◆ **Work required**
Select the lines of the records containing the word "sourceforge" and list them.

◆ **Provided records**

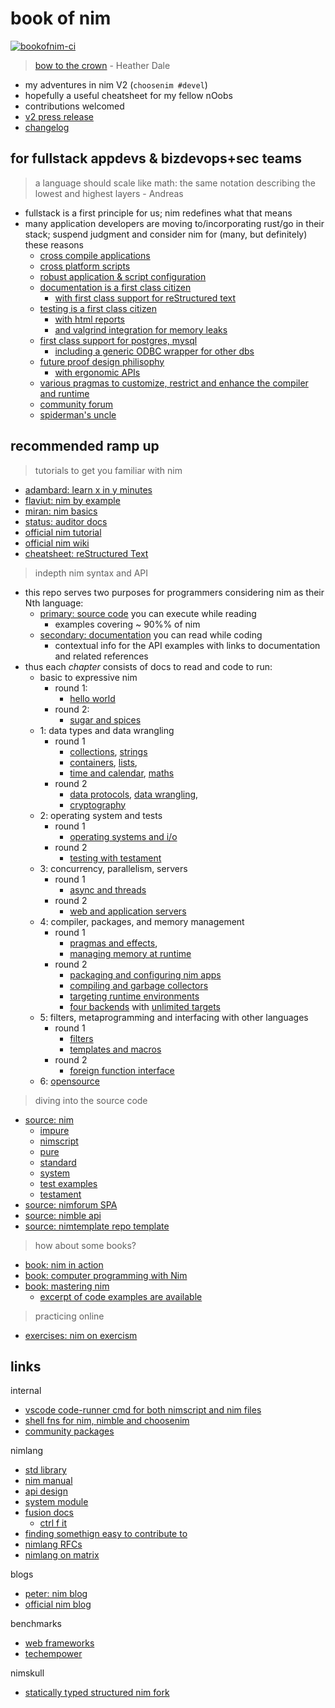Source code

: # book of nim

[![bookofnim-ci](https://github.com/noahehall/nim/actions/workflows/ci.yaml/badge.svg?branch=develop)](https://github.com/noahehall/nim/actions/workflows/ci.yaml)

> [bow to the crown](https://www.youtube.com/watch?v=AEtxGOjKx5c) - Heather Dale

- my adventures in nim V2 (`choosenim #devel`)
- hopefully a useful cheatsheet for my fellow nOobs
- contributions welcomed
- [v2 press release](https://nim-lang.org/blog/2022/12/21/version-20-rc.html)
- [changelog](https://github.com/nim-lang/Nim/blob/9ba07edb2ec7fcdd628cfa7155c4853160ebd5c3/changelog.md)

## for fullstack appdevs & bizdevops+sec teams

> a language should scale like math: the same notation describing the lowest and highest layers - Andreas

- fullstack is a first principle for us; nim redefines what that means
- many application developers are moving to/incorporating rust/go in their stack; suspend judgment and consider nim for (many, but definitely) these reasons
  - [cross compile applications](https://nim-lang.org/docs/nimc.html#crossminuscompilation)
  - [cross platform scripts](https://nim-lang.org/docs/nims.html#benefits)
  - [robust application & script configuration](https://nim-lang.org/docs/parsecfg.html)
  - [documentation is a first class citizen](https://nim-lang.org/docs/docgen.html)
    - [with first class support for reStructured text](https://docutils.sourceforge.io/docs/user/rst/quickref.html)
  - [testing is a first class citizen](https://nim-lang.github.io/Nim/testament.html)
    - [with html reports](https://noahehall.github.io/nim/htmldocs/testresults.html)
    - [and valgrind integration for memory leaks](https://valgrind.org/)
  - [first class support for postgres, mysql](https://nim-lang.org/docs/lib.html#impure-libraries-database-support)
    - [including a generic ODBC wrapper for other dbs](https://nim-lang.org/docs/db_odbc.html)
  - [future proof design philisophy](https://www.youtube.com/watch?v=aDi50K_Id_k)
    - [with ergonomic APIs](https://nim-lang.org/docs/apis.html)
  - [various pragmas to customize, restrict and enhance the compiler and runtime](https://nim-lang.github.io/Nim/manual.html#pragmas)
  - [community forum](https://forum.nim-lang.org/)
  - [spiderman's uncle](https://nim-lang.org/docs/tut3.html)

## recommended ramp up

> tutorials to get you familiar with nim

- [adambard: learn x in y minutes](https://learnxinyminutes.com/docs/nim/)
- [flaviut: nim by example](https://nim-by-example.github.io/)
- [miran: nim basics](https://narimiran.github.io/nim-basics/)
- [status: auditor docs](https://status-im.github.io/nim-style-guide/00_introduction.html)
- [official nim tutorial](https://nim-lang.org/docs/tut1.html)
- [official nim wiki](https://github.com/nim-lang/Nim/wiki)
- [cheatsheet: reStructured Text](https://docutils.sourceforge.io/docs/user/rst/quickref.html)

> indepth nim syntax and API

- this repo serves two purposes for programmers considering nim as their Nth language:
  - [primary: source code](/src/bookofnim.nim) you can execute while reading
    - examples covering ~ 90%% of nim
  - [secondary: documentation](https://noahehall.github.io/nim/htmldocs/bookofnim.html) you can read while coding
    - contextual info for the API examples with links to documentation and related references
- thus each _chapter_ consists of docs to read and code to run:
  - basic to expressive nim
    - round 1:
      - [hello world](/src/bookofnim/helloworld/helloworld.nim)
    - round 2:
      - [sugar and spices](/src/bookofnim/deepdives/sugar.nim)
  - 1: data types and data wrangling
    - round 1
      - [collections](/src/bookofnim/deepdives/collections.nim), [strings](/src/bookofnim/deepdives/strings.nim)
      - [containers](/src/bookofnim/deepdives/containers.nim), [lists](/src/bookofnim/deepdives/lists.nim),
      - [time and calendar](/src/bookofnim/deepdives/datetime.nim), [maths](/src/bookofnim/deepdives/maths.nim)
    - round 2
      - [data protocols](/src/bookofnim/deepdives/data.nim), [data wrangling](/src/bookofnim/deepdives/dataWrangling.nim),
      - [cryptography](/src/bookofnim/deepdives/crypto.nim)
  - 2: operating system and tests
    - round 1
      - [operating systems and i/o](/src/bookofnim/deepdives/osIo.nim)
    - round 2
      - [testing with testament](/src/bookofnim/deepdives/tests.nim)
  - 3: concurrency, parallelism, servers
    - round 1
      - [async and threads](/src/bookofnim/deepdives/asyncPar.nim)
    - round 2
      - [web and application servers](/src/bookofnim/deepdives/servers.nim)
  - 4: compiler, packages, and memory management
    - round 1
      - [pragmas and effects](/src/bookofnim/deepdives/pragmasEffects.nim),
      - [managing memory at runtime](src/bookofnim/deepdives/memoryRuntime.nim)
    - round 2
      - [packaging and configuring nim apps](/src/bookofnim/deepdives/packaging.nim)
      - [compiling and garbage collectors](/src/bookofnim/deepdives/memoryCompiler.nim)
      - [targeting runtime environments](/src/bookofnim/deepdives/targeting.nim)
      - [four backends](/src/bookofnim/backends) with [unlimited targets](/src/bookofnim/backends/targets/)
  - 5: filters, metaprogramming and interfacing with other languages
    - round 1
      - [filters](/src/bookofnim/deepdives/filters.nim)
      - [templates and macros](/src/bookofnim/deepdives/templateMacros.nim)
    - round 2
      - [foreign function interface](/src/bookofnim/deepdives/ffi.nim)
  - 6: [opensource](/src/bookofnim/opensource/opensource.nim)

> diving into the source code

- [source: nim](https://github.com/nim-lang/Nim/tree/devel/lib)
  - [impure](https://github.com/nim-lang/Nim/tree/devel/lib/impure)
  - [nimscript](https://github.com/nim-lang/Nim/blob/devel/lib/system/nimscript.nim)
  - [pure](https://github.com/nim-lang/Nim/tree/devel/lib/pure)
  - [standard](https://github.com/nim-lang/Nim/tree/devel/lib/std)
  - [system](https://github.com/nim-lang/Nim/blob/devel/lib/system.nim#L1)
  - [test examples](https://github.com/nim-lang/Nim/tree/devel/tests)
  - [testament](https://github.com/nim-lang/Nim/tree/devel/testament)
- [source: nimforum SPA](https://github.com/nim-lang/nimforum/tree/master/src)
- [source: nimble api](https://github.com/nim-lang/nimble/blob/master/src/nimblepkg/nimscriptapi.nim)
- [source: nimtemplate repo template](https://github.com/treeform/nimtemplate/tree/master/src)

> how about some books?

- [book: nim in action](https://www.manning.com/books/nim-in-action)
- [book: computer programming with Nim](https://ssalewski.de/nimprogramming.html)
- [book: mastering nim](https://nim-lang.org/blog/2022/06/29/mastering-nim.html)
  - [excerpt of code examples are available](https://github.com/Araq/mastering_nim/tree/master)

> practicing online

- [exercises: nim on exercism](https://exercism.org/tracks/nim)

## links

internal

- [vscode code-runner cmd for both nimscript and nim files](https://github.com/noahehall/theBookOfNoah/blob/master/vscode.settings.jsonc)
- [shell fns for nim, nimble and choosenim](https://github.com/noahehall/theBookOfNoah/blob/master/linux/bash_cli_fns/nimlang.sh)
- [community packages](./community/README.md)

nimlang

- [std library](https://nim-lang.org/docs/lib.html)
- [nim manual](https://nim-lang.org/docs/manual.html)
- [api design](https://nim-lang.org/docs/apis.html)
- [system module](https://nim-lang.org/docs/system.html)
- [fusion docs](https://github.com/nim-lang/fusion)
  - [ctrl f it](https://nim-lang.github.io/fusion/theindex.html)
- [finding somethign easy to contribute to](https://forum.nim-lang.org/t/9956)
- [nimlang RFCs](https://github.com/nim-lang/RFCs)
- [nimlang on matrix](https://matrix.to/#/!ZmWXggMgfkKpcLbQkB:matrix.org?via=matrix.org)

blogs

- [peter: nim blog](https://peterme.net/tags/nim.html)
- [official nim blog](https://nim-lang.org/blog.html)

benchmarks

- [web frameworks](https://web-frameworks-benchmark.netlify.app/result)
- [techempower](https://www.techempower.com/benchmarks/#section=data-r21&hw=ph&test=json)

nimskull

- [statically typed structured nim fork](https://github.com/nim-works/nimskull)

◆ **Output for this task**
    - [with first class support for reStructured text](https://docutils.sourceforge.io/docs/user/rst/quickref.html)
- [cheatsheet: reStructured Text](https://docutils.sourceforge.io/docs/user/rst/quickref.html)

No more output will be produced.